RECORDS SUPPLIED —
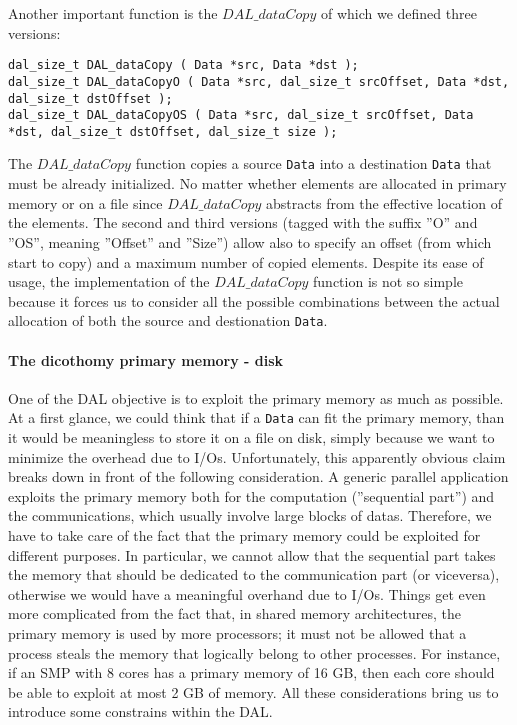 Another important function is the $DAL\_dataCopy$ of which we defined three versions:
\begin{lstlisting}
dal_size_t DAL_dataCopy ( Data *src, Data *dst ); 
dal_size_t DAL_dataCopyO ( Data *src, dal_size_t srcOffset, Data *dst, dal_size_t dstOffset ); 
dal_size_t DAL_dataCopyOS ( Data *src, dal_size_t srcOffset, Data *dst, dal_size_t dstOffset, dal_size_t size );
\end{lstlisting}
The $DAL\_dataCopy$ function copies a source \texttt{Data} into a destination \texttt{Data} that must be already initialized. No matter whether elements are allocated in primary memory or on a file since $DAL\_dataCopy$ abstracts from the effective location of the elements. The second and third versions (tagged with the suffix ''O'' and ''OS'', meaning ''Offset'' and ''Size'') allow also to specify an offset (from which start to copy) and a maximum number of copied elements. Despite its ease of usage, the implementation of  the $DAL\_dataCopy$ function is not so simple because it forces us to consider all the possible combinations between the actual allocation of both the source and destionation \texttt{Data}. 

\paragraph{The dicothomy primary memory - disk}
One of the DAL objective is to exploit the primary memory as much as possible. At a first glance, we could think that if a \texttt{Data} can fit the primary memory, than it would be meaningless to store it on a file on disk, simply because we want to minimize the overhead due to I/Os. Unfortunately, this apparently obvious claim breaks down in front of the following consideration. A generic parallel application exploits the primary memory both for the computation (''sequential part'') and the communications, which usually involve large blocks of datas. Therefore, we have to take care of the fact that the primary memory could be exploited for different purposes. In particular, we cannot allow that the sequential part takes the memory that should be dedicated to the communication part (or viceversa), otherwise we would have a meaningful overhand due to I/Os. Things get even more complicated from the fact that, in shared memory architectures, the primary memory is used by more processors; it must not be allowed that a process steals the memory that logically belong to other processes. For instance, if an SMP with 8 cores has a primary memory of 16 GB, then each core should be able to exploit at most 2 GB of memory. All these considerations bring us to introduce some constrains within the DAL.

---

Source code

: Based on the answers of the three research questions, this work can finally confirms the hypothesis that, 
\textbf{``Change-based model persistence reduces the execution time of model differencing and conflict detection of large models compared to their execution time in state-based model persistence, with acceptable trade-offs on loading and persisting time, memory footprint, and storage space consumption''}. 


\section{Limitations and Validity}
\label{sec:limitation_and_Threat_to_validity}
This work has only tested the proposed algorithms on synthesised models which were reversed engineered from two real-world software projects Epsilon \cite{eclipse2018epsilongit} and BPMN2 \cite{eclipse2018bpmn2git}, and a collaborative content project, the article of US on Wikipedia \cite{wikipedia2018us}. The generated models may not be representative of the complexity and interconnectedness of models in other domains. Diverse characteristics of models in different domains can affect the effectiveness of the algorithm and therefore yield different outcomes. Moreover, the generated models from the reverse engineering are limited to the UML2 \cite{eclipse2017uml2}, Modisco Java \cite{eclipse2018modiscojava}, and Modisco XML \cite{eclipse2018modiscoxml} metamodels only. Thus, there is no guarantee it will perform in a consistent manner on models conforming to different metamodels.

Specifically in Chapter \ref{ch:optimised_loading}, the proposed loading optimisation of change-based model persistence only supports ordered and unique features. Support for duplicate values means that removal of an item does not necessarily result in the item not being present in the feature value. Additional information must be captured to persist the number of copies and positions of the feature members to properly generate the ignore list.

WORK TO BE COMPLETED — Copy out each line of the records that holds the string "dstOffset".

OUTPUT OF THE EXERCISE —
dal_size_t DAL_dataCopyO ( Data *src, dal_size_t srcOffset, Data *dst, dal_size_t dstOffset ); 
dal_size_t DAL_dataCopyOS ( Data *src, dal_size_t srcOffset, Data *dst, dal_size_t dstOffset, dal_size_t size );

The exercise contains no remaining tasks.